*Problem requirements:* The string "placa" may appear on lines of the entries below; report how many such lines there are, and only that.

*Data to process:*
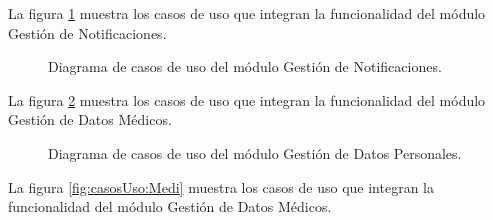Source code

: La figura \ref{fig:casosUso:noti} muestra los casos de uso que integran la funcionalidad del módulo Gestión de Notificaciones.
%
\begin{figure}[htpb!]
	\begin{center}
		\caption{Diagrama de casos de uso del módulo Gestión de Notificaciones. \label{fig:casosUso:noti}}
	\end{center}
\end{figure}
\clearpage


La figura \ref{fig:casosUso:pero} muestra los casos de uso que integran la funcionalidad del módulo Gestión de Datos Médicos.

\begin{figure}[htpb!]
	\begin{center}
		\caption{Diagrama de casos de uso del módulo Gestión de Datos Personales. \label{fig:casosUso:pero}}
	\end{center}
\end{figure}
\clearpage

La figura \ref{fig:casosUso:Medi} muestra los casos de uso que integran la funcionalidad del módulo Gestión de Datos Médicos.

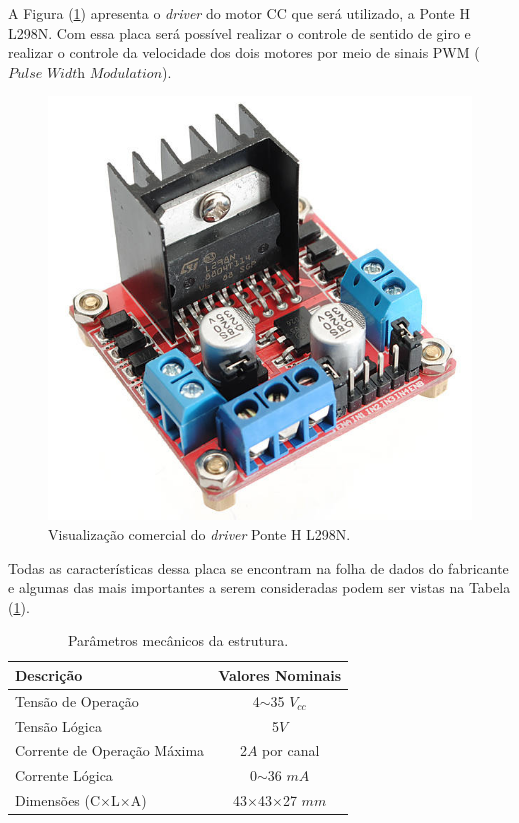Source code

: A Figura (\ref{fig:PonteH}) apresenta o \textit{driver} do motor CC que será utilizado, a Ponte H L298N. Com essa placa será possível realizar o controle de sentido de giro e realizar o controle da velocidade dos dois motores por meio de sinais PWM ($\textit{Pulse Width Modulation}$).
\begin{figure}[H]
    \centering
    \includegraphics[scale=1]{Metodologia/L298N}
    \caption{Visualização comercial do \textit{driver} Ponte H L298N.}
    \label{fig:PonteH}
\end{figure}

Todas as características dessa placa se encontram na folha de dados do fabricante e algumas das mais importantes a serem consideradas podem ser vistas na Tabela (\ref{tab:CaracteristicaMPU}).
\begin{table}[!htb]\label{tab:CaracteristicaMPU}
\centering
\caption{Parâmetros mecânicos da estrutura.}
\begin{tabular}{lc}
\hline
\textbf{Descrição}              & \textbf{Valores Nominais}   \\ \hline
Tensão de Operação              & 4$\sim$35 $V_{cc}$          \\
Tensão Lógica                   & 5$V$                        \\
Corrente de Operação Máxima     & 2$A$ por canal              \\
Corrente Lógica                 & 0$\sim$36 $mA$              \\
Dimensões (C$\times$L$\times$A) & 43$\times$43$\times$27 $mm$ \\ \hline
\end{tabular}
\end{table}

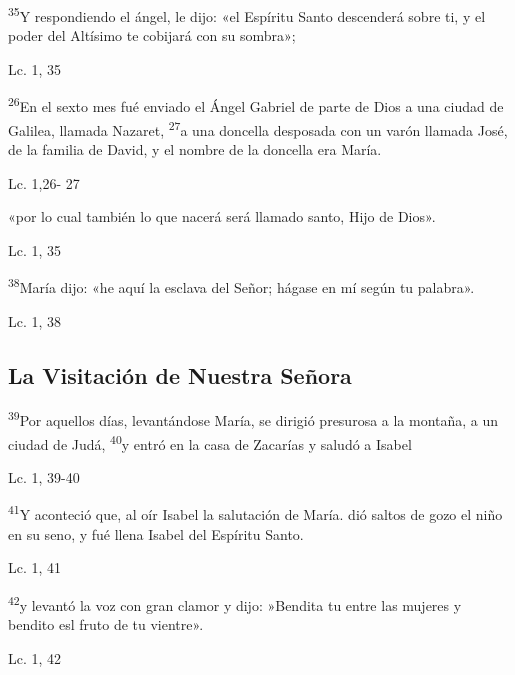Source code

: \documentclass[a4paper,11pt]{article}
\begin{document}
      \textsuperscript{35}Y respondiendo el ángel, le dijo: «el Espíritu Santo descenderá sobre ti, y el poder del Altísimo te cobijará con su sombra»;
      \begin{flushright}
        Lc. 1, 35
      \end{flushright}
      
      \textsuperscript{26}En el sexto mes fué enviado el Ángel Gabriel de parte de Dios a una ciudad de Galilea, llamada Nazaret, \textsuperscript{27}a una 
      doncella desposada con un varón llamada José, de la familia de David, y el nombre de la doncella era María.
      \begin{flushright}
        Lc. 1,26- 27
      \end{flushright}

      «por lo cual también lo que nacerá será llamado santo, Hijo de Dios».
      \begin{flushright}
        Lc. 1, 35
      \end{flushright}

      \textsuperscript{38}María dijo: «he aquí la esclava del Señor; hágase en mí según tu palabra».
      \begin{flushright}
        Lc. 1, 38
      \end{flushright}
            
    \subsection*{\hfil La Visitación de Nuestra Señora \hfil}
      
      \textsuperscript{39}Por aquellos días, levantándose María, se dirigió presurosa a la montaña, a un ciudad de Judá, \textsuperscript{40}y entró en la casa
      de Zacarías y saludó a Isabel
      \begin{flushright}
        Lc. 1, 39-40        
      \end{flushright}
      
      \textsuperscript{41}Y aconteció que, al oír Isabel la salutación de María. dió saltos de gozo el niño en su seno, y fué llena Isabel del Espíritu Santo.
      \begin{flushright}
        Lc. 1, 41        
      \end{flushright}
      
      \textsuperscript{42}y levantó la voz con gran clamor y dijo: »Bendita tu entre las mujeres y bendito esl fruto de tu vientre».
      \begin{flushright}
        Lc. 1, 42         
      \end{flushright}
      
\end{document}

*Exercise answer:* 2